• [EXTRACTED ENTRIES]

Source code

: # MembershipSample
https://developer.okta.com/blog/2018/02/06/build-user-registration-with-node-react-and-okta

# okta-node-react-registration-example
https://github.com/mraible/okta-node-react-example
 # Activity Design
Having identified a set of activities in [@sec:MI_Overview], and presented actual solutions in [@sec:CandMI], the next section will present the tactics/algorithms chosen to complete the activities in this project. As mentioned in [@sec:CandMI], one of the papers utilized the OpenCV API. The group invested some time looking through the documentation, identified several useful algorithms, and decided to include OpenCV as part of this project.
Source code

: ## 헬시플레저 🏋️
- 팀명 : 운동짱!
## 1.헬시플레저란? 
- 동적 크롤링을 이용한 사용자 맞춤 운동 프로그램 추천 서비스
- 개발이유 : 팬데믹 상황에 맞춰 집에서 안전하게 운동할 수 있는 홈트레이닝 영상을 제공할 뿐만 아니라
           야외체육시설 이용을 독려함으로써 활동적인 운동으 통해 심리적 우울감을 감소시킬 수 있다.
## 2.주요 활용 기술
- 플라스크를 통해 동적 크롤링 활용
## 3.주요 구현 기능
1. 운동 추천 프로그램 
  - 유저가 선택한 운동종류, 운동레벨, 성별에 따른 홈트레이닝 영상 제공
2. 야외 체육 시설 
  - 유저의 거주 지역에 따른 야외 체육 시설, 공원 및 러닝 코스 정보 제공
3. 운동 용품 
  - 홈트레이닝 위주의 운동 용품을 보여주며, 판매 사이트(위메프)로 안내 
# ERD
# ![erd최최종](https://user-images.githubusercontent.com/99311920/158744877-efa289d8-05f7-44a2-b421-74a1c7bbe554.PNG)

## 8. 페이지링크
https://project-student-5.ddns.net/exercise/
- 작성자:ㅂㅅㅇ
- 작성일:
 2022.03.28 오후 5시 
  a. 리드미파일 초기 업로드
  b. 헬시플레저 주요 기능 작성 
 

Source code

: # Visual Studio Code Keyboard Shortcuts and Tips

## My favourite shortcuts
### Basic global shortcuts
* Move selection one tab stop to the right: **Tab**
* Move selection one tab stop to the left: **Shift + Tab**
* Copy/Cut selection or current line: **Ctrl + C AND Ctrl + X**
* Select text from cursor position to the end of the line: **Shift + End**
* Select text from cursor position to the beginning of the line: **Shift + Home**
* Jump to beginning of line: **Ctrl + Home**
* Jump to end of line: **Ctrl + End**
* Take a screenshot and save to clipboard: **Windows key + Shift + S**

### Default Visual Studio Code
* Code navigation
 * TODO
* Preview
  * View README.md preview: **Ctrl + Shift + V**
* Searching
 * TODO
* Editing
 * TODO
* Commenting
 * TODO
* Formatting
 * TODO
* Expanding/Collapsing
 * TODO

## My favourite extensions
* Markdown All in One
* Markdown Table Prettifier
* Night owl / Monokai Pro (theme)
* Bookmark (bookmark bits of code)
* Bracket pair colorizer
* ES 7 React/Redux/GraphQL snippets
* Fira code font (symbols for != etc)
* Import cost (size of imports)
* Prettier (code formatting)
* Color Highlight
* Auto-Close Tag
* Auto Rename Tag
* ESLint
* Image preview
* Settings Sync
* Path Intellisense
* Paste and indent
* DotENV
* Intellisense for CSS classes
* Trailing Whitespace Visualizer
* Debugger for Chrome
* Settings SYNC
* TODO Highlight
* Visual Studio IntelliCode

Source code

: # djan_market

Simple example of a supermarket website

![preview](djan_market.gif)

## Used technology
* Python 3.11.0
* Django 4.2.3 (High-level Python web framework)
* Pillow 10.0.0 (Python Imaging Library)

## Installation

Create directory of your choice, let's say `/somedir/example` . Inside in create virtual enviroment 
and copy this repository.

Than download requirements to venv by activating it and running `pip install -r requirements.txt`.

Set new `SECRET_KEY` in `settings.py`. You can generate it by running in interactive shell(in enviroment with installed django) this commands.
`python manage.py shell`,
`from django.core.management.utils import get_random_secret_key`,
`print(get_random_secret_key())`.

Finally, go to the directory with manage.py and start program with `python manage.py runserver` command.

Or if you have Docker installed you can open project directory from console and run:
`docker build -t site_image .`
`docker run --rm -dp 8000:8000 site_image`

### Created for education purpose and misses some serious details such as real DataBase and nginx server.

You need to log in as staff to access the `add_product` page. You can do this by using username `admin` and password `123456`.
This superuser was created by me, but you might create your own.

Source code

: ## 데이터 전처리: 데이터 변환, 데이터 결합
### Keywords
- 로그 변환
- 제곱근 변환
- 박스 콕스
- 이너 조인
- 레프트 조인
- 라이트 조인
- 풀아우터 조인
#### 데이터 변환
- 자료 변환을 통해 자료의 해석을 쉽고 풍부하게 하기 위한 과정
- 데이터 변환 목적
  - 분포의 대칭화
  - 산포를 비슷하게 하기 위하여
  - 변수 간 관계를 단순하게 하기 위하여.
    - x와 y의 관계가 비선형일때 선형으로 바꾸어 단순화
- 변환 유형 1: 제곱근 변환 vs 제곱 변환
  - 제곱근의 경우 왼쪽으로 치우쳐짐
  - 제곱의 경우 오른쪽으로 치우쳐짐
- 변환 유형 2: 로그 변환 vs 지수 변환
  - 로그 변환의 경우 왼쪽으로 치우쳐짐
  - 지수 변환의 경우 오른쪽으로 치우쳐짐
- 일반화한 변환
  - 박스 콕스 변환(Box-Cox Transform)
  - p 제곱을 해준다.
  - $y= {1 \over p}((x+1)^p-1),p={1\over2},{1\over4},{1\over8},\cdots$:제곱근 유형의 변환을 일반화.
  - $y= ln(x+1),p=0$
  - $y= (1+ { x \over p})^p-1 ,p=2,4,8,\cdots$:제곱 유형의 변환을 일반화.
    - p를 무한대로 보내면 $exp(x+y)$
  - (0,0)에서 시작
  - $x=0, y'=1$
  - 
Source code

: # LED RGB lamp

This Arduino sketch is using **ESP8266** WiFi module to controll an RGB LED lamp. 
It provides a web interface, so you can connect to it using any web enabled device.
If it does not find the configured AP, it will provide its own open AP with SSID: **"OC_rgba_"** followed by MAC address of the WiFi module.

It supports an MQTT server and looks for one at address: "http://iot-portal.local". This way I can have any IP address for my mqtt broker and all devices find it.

• [EXERCISE DESCRIPTION] Each line above that has the word "Shift" must be copied.

• [EXERCISE OUTPUT]
* Move selection one tab stop to the left: **Shift + Tab**
* Select text from cursor position to the end of the line: **Shift + End**
* Select text from cursor position to the beginning of the line: **Shift + Home**
* Take a screenshot and save to clipboard: **Windows key + Shift + S**
  * View README.md preview: **Ctrl + Shift + V**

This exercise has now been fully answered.